§ What this task involves
For the entries below, work out how many lines include the string "details", then write only that number.

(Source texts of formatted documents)
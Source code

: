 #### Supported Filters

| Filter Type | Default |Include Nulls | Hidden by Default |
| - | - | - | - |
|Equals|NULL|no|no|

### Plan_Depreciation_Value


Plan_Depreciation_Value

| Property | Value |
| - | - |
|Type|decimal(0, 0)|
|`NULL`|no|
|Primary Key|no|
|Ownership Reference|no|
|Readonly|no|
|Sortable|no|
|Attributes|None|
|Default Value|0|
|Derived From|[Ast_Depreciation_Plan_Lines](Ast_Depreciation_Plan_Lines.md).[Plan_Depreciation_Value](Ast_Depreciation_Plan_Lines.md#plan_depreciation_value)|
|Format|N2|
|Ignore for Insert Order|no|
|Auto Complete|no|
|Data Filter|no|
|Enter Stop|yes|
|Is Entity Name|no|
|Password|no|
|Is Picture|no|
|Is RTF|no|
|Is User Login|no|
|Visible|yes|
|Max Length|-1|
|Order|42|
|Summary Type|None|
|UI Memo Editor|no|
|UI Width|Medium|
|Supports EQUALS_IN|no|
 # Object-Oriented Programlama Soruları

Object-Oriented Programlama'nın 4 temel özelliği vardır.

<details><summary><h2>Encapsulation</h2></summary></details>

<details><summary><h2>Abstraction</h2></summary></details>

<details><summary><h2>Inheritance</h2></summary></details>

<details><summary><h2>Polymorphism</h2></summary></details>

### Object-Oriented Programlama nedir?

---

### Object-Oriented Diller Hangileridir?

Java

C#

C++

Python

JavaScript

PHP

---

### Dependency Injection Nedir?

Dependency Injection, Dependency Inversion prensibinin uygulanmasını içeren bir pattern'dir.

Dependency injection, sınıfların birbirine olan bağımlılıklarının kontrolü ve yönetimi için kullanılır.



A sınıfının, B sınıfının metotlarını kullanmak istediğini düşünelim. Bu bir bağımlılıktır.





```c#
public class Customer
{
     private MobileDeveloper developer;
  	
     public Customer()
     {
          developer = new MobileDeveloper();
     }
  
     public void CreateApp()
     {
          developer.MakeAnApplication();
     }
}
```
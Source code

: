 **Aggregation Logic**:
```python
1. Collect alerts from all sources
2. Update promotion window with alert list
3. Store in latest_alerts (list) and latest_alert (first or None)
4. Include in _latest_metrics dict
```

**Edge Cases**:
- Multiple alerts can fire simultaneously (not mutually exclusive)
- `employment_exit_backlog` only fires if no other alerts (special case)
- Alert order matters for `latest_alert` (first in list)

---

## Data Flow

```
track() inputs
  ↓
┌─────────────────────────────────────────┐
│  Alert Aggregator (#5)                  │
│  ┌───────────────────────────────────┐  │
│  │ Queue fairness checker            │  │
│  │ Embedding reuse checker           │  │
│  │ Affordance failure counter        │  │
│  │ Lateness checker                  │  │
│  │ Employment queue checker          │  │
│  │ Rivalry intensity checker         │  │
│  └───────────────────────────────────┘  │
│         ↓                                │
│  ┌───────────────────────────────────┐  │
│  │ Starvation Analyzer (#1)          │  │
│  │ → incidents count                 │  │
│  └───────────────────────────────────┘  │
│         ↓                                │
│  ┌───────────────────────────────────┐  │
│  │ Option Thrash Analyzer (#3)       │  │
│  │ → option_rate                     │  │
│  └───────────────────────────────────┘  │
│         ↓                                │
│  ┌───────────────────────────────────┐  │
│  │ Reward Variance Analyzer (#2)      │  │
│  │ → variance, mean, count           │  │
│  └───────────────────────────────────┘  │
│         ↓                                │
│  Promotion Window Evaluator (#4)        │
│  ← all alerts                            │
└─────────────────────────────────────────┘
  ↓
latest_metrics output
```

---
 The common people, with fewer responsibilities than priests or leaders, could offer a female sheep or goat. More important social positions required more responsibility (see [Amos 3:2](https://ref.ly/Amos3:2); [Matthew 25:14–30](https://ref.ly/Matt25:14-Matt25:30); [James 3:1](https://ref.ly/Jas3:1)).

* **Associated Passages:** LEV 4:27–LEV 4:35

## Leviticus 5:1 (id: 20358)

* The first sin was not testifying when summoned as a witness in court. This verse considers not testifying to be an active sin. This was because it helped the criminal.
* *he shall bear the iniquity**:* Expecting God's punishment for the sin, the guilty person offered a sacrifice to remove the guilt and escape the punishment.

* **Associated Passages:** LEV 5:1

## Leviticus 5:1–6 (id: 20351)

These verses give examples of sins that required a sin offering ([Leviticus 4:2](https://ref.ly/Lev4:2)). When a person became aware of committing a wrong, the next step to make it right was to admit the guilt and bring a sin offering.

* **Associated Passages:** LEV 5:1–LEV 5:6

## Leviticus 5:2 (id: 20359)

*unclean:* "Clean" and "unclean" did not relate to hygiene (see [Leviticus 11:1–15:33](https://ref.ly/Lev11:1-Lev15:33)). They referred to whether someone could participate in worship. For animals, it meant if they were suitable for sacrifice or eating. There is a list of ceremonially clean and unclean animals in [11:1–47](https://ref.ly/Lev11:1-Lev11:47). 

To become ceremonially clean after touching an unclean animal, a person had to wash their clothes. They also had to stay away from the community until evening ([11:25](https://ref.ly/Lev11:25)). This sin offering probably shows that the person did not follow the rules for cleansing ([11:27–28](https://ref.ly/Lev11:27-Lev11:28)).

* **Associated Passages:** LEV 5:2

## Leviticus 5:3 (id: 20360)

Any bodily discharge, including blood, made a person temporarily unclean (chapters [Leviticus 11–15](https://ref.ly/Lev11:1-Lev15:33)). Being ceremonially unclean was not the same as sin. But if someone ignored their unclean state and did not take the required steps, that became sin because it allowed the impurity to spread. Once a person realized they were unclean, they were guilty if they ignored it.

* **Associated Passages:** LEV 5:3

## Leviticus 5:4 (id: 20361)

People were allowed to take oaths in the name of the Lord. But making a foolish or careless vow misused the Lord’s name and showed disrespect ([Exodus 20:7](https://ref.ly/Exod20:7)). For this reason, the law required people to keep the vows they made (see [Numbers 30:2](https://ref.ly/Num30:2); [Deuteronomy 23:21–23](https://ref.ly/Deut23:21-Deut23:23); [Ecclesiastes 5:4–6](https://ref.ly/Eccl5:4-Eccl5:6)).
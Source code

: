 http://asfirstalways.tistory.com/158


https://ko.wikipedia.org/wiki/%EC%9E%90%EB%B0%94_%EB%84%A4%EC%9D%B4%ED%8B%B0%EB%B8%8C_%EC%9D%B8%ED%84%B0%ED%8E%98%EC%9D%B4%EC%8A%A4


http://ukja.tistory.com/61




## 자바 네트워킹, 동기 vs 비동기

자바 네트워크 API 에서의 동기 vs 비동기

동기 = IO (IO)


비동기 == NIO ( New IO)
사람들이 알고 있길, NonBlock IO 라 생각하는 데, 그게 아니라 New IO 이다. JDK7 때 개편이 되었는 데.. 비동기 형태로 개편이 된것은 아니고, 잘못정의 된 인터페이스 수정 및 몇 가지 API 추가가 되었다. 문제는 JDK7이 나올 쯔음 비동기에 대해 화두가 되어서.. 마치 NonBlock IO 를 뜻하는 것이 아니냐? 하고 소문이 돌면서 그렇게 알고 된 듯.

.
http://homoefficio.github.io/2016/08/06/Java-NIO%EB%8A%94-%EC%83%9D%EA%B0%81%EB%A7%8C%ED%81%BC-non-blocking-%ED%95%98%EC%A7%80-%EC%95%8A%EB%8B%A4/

§ Completed task
4